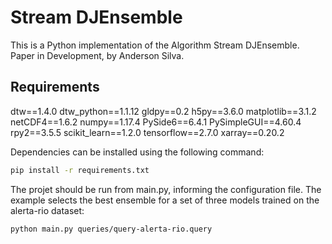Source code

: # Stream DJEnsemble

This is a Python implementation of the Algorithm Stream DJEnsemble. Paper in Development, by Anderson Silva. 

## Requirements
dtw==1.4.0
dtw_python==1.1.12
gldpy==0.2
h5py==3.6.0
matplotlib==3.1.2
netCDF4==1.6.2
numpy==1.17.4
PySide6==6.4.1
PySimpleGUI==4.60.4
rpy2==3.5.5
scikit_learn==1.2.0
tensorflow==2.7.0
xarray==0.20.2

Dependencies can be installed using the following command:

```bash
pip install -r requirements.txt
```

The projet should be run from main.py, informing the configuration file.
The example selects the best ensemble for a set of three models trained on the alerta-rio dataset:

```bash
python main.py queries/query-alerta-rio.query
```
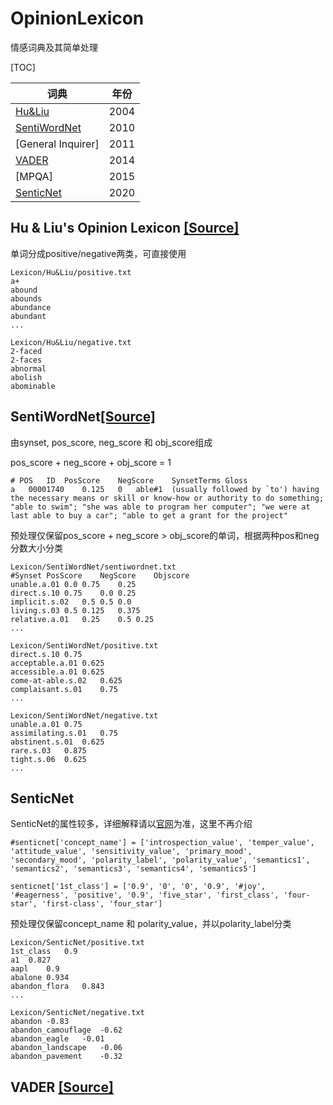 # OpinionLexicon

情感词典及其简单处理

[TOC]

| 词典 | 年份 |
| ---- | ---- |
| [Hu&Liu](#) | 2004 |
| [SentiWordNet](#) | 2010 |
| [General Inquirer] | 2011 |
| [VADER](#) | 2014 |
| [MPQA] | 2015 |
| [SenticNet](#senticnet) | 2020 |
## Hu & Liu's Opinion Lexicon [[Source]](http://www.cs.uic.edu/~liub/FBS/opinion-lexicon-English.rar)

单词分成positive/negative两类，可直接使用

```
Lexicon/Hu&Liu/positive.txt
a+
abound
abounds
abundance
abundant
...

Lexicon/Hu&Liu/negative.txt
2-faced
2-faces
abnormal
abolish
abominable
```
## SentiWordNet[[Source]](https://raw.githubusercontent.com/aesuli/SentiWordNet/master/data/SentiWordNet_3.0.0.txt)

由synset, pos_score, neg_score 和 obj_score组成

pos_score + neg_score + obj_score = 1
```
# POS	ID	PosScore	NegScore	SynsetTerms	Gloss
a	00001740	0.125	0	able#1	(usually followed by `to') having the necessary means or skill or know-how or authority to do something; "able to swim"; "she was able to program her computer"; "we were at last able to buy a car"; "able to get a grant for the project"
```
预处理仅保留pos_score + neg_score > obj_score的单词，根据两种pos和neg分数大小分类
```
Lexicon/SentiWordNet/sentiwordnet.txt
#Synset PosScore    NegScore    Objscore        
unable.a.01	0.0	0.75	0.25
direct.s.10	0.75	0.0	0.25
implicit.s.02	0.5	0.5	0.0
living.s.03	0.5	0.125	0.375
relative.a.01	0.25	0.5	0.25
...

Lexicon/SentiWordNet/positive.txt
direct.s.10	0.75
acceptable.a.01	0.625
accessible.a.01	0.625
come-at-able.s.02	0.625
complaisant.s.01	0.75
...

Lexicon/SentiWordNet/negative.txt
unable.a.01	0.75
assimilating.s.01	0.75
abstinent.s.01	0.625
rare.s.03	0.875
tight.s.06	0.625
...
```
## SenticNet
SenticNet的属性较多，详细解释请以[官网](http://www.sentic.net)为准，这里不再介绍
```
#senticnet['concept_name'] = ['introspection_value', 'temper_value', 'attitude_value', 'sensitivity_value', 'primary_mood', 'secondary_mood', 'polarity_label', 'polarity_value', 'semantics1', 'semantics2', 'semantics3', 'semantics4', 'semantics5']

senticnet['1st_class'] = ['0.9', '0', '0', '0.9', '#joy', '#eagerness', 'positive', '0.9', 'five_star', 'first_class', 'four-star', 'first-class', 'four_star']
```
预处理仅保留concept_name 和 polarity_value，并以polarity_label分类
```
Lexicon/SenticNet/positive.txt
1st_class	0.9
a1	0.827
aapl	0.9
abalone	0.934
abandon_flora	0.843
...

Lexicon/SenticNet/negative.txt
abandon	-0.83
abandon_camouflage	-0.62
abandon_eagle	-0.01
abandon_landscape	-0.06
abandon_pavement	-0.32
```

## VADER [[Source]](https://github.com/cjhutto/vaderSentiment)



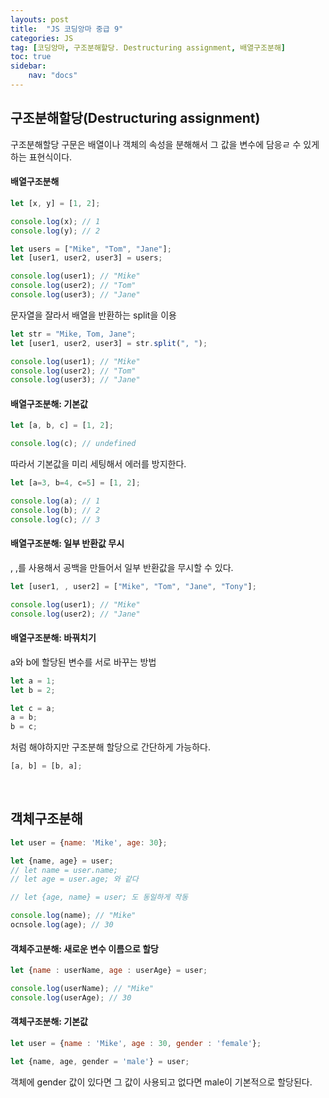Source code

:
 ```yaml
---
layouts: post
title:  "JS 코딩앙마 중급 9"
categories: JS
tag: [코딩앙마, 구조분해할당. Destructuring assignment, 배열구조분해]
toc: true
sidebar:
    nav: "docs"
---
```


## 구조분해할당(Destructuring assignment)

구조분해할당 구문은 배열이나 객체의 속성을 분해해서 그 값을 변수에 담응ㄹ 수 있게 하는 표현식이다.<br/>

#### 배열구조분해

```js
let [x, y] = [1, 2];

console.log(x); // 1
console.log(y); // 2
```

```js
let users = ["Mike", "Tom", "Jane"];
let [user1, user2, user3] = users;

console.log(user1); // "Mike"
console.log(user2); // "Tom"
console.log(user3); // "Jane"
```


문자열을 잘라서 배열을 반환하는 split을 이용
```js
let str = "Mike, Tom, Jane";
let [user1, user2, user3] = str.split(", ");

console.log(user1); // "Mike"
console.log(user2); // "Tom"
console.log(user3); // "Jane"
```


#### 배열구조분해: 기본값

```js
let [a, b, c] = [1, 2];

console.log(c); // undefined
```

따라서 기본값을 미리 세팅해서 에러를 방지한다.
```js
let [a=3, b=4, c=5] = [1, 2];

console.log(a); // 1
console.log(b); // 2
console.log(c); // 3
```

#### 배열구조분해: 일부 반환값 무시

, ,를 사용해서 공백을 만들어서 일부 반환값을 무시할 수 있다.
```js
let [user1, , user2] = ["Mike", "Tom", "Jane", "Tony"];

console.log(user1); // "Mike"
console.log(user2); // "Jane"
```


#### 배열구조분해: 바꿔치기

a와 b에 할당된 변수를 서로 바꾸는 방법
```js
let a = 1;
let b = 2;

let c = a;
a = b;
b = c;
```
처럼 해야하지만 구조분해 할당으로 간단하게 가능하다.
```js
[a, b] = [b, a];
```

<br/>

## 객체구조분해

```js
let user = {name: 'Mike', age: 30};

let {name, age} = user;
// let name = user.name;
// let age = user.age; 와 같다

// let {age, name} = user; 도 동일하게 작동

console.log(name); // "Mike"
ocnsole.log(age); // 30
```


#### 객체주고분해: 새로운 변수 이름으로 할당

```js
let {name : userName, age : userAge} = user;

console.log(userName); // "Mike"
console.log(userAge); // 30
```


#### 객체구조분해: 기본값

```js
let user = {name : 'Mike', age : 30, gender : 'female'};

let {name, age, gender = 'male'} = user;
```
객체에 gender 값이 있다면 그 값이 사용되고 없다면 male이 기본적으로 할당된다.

TRY IT:
For this answer, return word for word the lines from the first line of the records through the line containing "netCDF4==1.6.2". Omit the pictures.

OUTPUT BELOW:
Source code

: # Stream DJEnsemble

This is a Python implementation of the Algorithm Stream DJEnsemble. Paper in Development, by Anderson Silva. 

## Requirements
dtw==1.4.0
dtw_python==1.1.12
gldpy==0.2
h5py==3.6.0
matplotlib==3.1.2
netCDF4==1.6.2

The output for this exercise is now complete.